== Instructions for the task ==
Pictures do not belong in the copy. Return all of the entries exactly.

== Exercise data ==
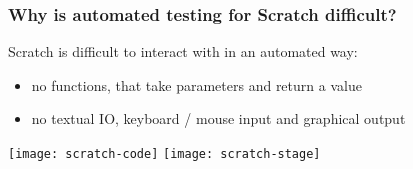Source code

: \begin{frame}
\end{frame}

\begin{frame}\frametitle{Why is automated testing for Scratch difficult?}
    Scratch is difficult to interact with in an automated way:
    \begin{itemize}
        \item \textcolor{upfim}{no functions}, that take parameters and return a value
        \item \textcolor{upfim}{no textual IO}, keyboard / mouse input and graphical output
    \end{itemize}

    \bigskip

    \centering
    \texttt{[image: scratch-code]}
    \hspace{1em}
    \texttt{[image: scratch-stage]}
\end{frame}

\begin{frame}
\end{frame}

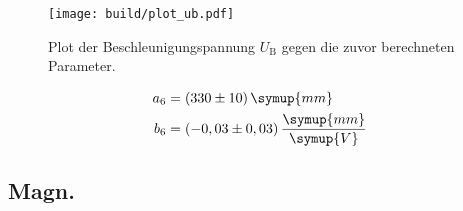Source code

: \begin{figure}
  \centering
  \texttt{[image: build/plot\_ub.pdf]}
  \caption{Plot der Beschleunigungspannung $U_\text{B}$ gegen die zuvor berechneten Parameter.}
  \label{fig:plt-ub}
\end{figure}

\begin{align*}
  a_6 &= (330 \pm 10) \, \symup{mm} \\
  b_6 &= (-0,03 \pm 0,03) \, \frac{\symup{mm}}{\symup{V}}
\end{align*}



\subsection{Magn.}

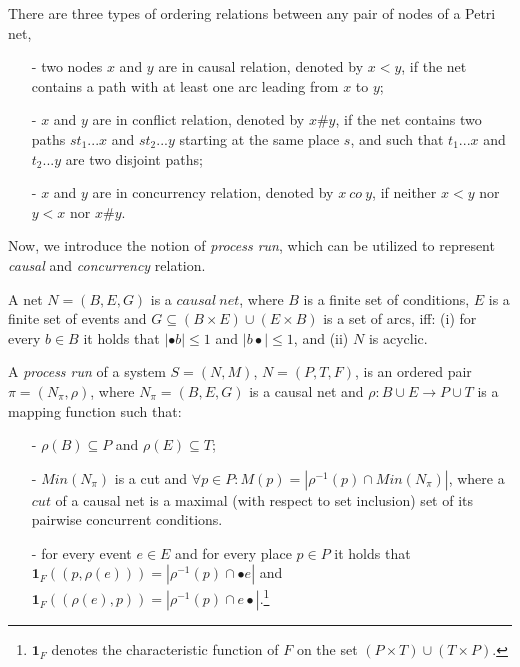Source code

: \documentclass{llncs}
\begin{document}
\begin{definition}\label{def:orderingRelations}
There are three types of ordering relations between any pair of nodes of a Petri net,
	\begin{itemize}
		\item[-] two nodes $x$ and $y$ are in causal relation, denoted by $x<y$, if the net contains a path with at least one arc leading from $x$ to $y$;
		\item[-] $x$ and $y$ are in conflict relation, denoted by $x\#y$, if the net contains two paths $st_{1}...x$ and $st_{2}...y$ starting at the same place $s$, and such that $t_{1}...x$ and $t_{2}...y$ are two disjoint paths;
		\item[-] $x$ and $y$ are in concurrency relation, denoted by $x~co~y$, if neither $x<y$ nor $y<x$ nor $x\#y$.
	\end{itemize}
\end{definition}

Now, we introduce the notion of \textit{process run}, which can be utilized to represent \textit{causal} and \textit{concurrency} relation.

\begin{definition}\label{def:causalNet}
A net $N=(B,E,G)$ is a $causal~net$, where $B$ is a finite set of conditions, $E$ is a finite set of events and $G\subseteq(B\times E)\cup(E\times B)$ is a set of arcs, iff: (i) for every $b\in B$ it holds that $|\bullet b|\leq 1$ and $|b\bullet|\leq 1$, and (ii) $N$ is acyclic.
\end{definition}

\begin{definition}\label{def:run}
A \textit{process run} of a system $S=(N,M)$, $N=(P,T,F)$, is an ordered pair $\pi=(N_{\pi},\rho)$, where $N_{\pi}=(B,E,G)$ is a causal net and $\rho:B\cup E\rightarrow P\cup T$ is a mapping function such that:
	\begin{itemize}
		\item[-] $\rho(B)\subseteq P$ and $\rho(E)\subseteq T$;
		\item[-] $Min(N_{\pi})$ is a cut and $\forall p\in P:M(p)=|\rho^{-1}(p)\cap Min(N_{\pi})|$, where a $cut$ of a causal net is a maximal (with respect to set inclusion) set of its pairwise concurrent conditions.
		\item[-] for every event $e\in E$ and for every place $p\in P$ it holds that $\bm{1}_{F}((p,\rho(e)))=|\rho^{-1}(p)\cap\bullet e|$ and $\bm{1}_{F}((\rho(e),p))=|\rho^{-1}(p)\cap e\bullet|$.\footnote{$\bm{1}_{F}$ denotes the characteristic function of $F$ on the set $(P\times T)\cup(T\times P)$.}
	\end{itemize}
\end{definition}
\end{document}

== Result of the task ==
Source code

: \begin{frame}
\end{frame}

\begin{frame}\frametitle{Why is automated testing for Scratch difficult?}
    Scratch is difficult to interact with in an automated way:
    \begin{itemize}
        \item \textcolor{upfim}{no functions}, that take parameters and return a value
        \item \textcolor{upfim}{no textual IO}, keyboard / mouse input and graphical output
    \end{itemize}

    \bigskip

    \centering
    \texttt{[image: scratch-code]}
    \hspace{1em}
    \texttt{[image: scratch-stage]}
\end{frame}

\begin{frame}
\end{frame}

Source code

: \begin{figure}
  \centering
  \texttt{[image: build/plot\_ub.pdf]}
  \caption{Plot der Beschleunigungspannung $U_\text{B}$ gegen die zuvor berechneten Parameter.}
  \label{fig:plt-ub}
\end{figure}

\begin{align*}
  a_6 &= (330 \pm 10) \, \symup{mm} \\
  b_6 &= (-0,03 \pm 0,03) \, \frac{\symup{mm}}{\symup{V}}
\end{align*}



\subsection{Magn.}

Source code

: \documentclass{llncs}
\begin{document}
\begin{definition}\label{def:orderingRelations}
There are three types of ordering relations between any pair of nodes of a Petri net,
	\begin{itemize}
		\item[-] two nodes $x$ and $y$ are in causal relation, denoted by $x<y$, if the net contains a path with at least one arc leading from $x$ to $y$;
		\item[-] $x$ and $y$ are in conflict relation, denoted by $x\#y$, if the net contains two paths $st_{1}...x$ and $st_{2}...y$ starting at the same place $s$, and such that $t_{1}...x$ and $t_{2}...y$ are two disjoint paths;
		\item[-] $x$ and $y$ are in concurrency relation, denoted by $x~co~y$, if neither $x<y$ nor $y<x$ nor $x\#y$.
	\end{itemize}
\end{definition}

Now, we introduce the notion of \textit{process run}, which can be utilized to represent \textit{causal} and \textit{concurrency} relation.

\begin{definition}\label{def:causalNet}
A net $N=(B,E,G)$ is a $causal~net$, where $B$ is a finite set of conditions, $E$ is a finite set of events and $G\subseteq(B\times E)\cup(E\times B)$ is a set of arcs, iff: (i) for every $b\in B$ it holds that $|\bullet b|\leq 1$ and $|b\bullet|\leq 1$, and (ii) $N$ is acyclic.
\end{definition}

\begin{definition}\label{def:run}
A \textit{process run} of a system $S=(N,M)$, $N=(P,T,F)$, is an ordered pair $\pi=(N_{\pi},\rho)$, where $N_{\pi}=(B,E,G)$ is a causal net and $\rho:B\cup E\rightarrow P\cup T$ is a mapping function such that:
	\begin{itemize}
		\item[-] $\rho(B)\subseteq P$ and $\rho(E)\subseteq T$;
		\item[-] $Min(N_{\pi})$ is a cut and $\forall p\in P:M(p)=|\rho^{-1}(p)\cap Min(N_{\pi})|$, where a $cut$ of a causal net is a maximal (with respect to set inclusion) set of its pairwise concurrent conditions.
		\item[-] for every event $e\in E$ and for every place $p\in P$ it holds that $\bm{1}_{F}((p,\rho(e)))=|\rho^{-1}(p)\cap\bullet e|$ and $\bm{1}_{F}((\rho(e),p))=|\rho^{-1}(p)\cap e\bullet|$.\footnote{$\bm{1}_{F}$ denotes the characteristic function of $F$ on the set $(P\times T)\cup(T\times P)$.}
	\end{itemize}
\end{definition}
\end{document}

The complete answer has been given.